The body said it hoped the proposals would stimulate debate on reform that “goes beyond tinkering with the existing system”.
Business groups have long argued that the current framework of rates discourages investment and is desperately in need of modernisation.
The BRC proposals include: shifting the basis for taxing property by replacing the current system with a tax based on other measures, such as energy usage; and rewarding job creation by offering a discount on the rates bill.
They also suggest easing the burden on successful businesses by offering a discount to businesses based on the corporation tax they are paying.
Finally, they call for a new, simplified, banded revaluation system for assessing rates, with revaluations on a more regular basis.
Rates are currently based on rental valuations set in 2008, when the cost of renting a shop or an office in many parts of the UK was far higher than today.
Helen Dickinson, BRC director general, said: “We have a once in a generation chance to fundamentally change the business rates system and the time is right to think creatively and in the best long term economic interests of the UK.
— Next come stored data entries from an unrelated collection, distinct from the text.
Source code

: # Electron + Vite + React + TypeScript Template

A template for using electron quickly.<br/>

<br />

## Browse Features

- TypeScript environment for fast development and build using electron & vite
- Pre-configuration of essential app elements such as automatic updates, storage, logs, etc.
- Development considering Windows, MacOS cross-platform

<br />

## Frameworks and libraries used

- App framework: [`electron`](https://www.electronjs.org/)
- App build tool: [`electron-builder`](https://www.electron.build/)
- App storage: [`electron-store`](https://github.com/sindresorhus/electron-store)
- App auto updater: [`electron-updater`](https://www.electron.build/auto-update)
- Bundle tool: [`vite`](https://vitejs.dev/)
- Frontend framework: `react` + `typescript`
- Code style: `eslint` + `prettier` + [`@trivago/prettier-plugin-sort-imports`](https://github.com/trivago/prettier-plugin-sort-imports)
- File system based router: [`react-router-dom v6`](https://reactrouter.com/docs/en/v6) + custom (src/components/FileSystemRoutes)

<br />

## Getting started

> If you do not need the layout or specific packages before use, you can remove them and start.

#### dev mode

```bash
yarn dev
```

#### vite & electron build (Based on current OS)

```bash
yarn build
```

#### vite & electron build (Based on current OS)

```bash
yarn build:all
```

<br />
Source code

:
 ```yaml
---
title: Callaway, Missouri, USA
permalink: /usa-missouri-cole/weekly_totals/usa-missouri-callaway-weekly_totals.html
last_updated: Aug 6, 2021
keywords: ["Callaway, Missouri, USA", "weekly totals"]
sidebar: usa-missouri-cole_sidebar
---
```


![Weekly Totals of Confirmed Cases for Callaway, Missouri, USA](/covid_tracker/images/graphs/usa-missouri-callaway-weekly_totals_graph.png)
“These potential options would be good for the public, the economy and businesses small and large, while still providing significant tax revenues for the Government.”
Sainsbury’s finance director John Rogers, who chaired a group of executives leading the project, said: “The current system is outdated and cumbersome and does nothing to encourage retailers to invest.
“We believe we can do better for business and for tax payers and these options represent tangible progress in the debate.”
In December, high streets were given some relief when Chancellor George Osborne announced plans to offer small retailers a £1,000 discount on their business rates - as well as capping future rate increases at 2%.
The Chancellor also announced plans for new reoccupation relief to encourage use of vacant town centre shops, halving rates for new occupants.
The BRC hopes its proposals will create more jobs to add to the three million already employed in the retail industry.
A Treasury spokeswoman said: “At Autumn Statement 2013, the Government announced over £1 billion of business rates support which will benefit all 1.8m ratepayers.
“We are also taking action to improve the transparency, efficiency and responsiveness of business rates with a review of business rates administration.
“The terms of reference for the review were published last week and we look forward to engaging further with businesses and stakeholders once the discussion paper is published later in the spring.
“We welcome the BRC’s contribution to the discussion and will consider their options on administrative reform as part of our review.”